Los dos amigos retrocedieron, susurrando, dudando.
El novio de la pecosa observó a Rosa con mirada triunfal dando una respuesta, no haciendo una pregunta.
– Ese tipo está muerto.
– Ayy, yo me voy -su enamorada agitaba las manos en un gesto de apremio.
Los dos críos se acercaron pero fueron detenidos por su madre.
– ¡Vamos!
No había ningún policía en los alrededores pero alguien fue a buscar a un agente de tráfico que llevaba en la mano un botiquín de primeros auxilios, con un hacha de juguete dibujada, como los que llevan los autobuses para casos de emergencia.
La gente avanzaba alrededor de Rosa, como a la espera de que le dijeran, de que le indicaran si debían ir por tal o cual camino.
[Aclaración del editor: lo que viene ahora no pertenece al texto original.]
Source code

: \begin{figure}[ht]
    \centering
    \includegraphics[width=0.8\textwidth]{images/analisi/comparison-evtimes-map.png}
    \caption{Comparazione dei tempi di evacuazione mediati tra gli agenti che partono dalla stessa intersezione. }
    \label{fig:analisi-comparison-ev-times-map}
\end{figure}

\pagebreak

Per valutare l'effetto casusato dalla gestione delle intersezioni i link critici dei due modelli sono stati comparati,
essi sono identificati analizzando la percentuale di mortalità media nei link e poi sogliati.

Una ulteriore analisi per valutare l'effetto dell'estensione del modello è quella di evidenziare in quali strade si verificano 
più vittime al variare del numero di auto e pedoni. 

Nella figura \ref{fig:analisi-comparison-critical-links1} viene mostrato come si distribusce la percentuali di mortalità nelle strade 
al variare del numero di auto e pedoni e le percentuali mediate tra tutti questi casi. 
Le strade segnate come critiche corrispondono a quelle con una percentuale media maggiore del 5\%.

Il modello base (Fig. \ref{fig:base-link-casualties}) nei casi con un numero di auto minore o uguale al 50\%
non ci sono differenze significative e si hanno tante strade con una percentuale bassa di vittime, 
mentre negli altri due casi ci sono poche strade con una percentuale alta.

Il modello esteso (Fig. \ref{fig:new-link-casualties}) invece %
El único que no se enteró de nada fue el hombre. Los negros que estaban tendidos en la hierba como muertos, se levantaron y se acercaron a mirarlo.
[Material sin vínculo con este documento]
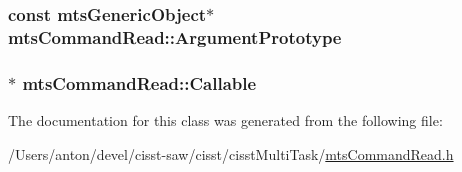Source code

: \subsubsection[{Argument\+Prototype}]{\setlength{\rightskip}{0pt plus 5cm}const {\bf mts\+Generic\+Object}$\ast$ mts\+Command\+Read\+::\+Argument\+Prototype\hspace{0.3cm}{\ttfamily [protected]}}\label{classmts_command_read_ab99241122421dce8a29351f19b97e8c0}
\hypertarget{classmts_command_read_aa99a8b6be2493dfffc746078347ae0c8}{}
\subsubsection[{Callable}]{$\ast$ mts\+Command\+Read\+::\+Callable\hspace{0.3cm}{\ttfamily [protected]}}\label{classmts_command_read_aa99a8b6be2493dfffc746078347ae0c8}


The documentation for this class was generated from the following file\+:\begin{DoxyCompactItemize}
\item 
/\+Users/anton/devel/cisst-\/saw/cisst/cisst\+Multi\+Task/\hyperlink{mts_command_read_8h}{mts\+Command\+Read.\+h}\end{DoxyCompactItemize}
Rosa, apartándose del grupo, se mezcló con los peatones que cruzaban la calle tropezando con los que lo hacían en sentido contrario, como un ladrón que intenta confundirse entre los demás transeúntes.
Trabajé para una publicación comercial, para un hombre que importaba cosméticos y perfume, para un asesor de inversiones. Renuncié al puesto en el hospital cuando te dejé a ti y abandoné la casita. Estaba viviendo sola por primera vez en mi vida: sin apuntalarme en la responsabilidad de nadie. Para nosotros -los que veníamos de esa casa- ésta era la auténtica definición de la soledad: vivir sin responsabilidad social.
Habían habido muertes en casa de mi padre, pero en cierto sentido la muerte de un vagabundo del parque fue la primera que vi. Almorzaba allí casi siempre mientras trabajé para Barry Eckhard, el financiero. En la decimosexta planta, los cristales ahumados de las ventanas volvían el clima de cada día medianamente fresco, ni verano ni invierno, ni de día ni de noche; fui a la ciudad para recuperar un sentido específico de estas cosas. Fui para ser anónima, como todos los demás. Aunque las oficinas de Barry ocultaban su función detrás de un típico ático -no sólo los tiestos con plantas como en los bancos, sino también una escultura indígena original y un juego de mesa cromado, que puesto a funcionar ilustraba un principio de la dinámica newtoniana-, disfrutaba revelando a sus clientes, aparentemente todos amigos íntimos, que la chica que le ayudaba era la hija de Lionel Burger. A veces la invitaban a restaurantes caros, donde sus sencillos almuerzos de pescado a la brasa eran prueba de que no se trataba de vulgares magnates.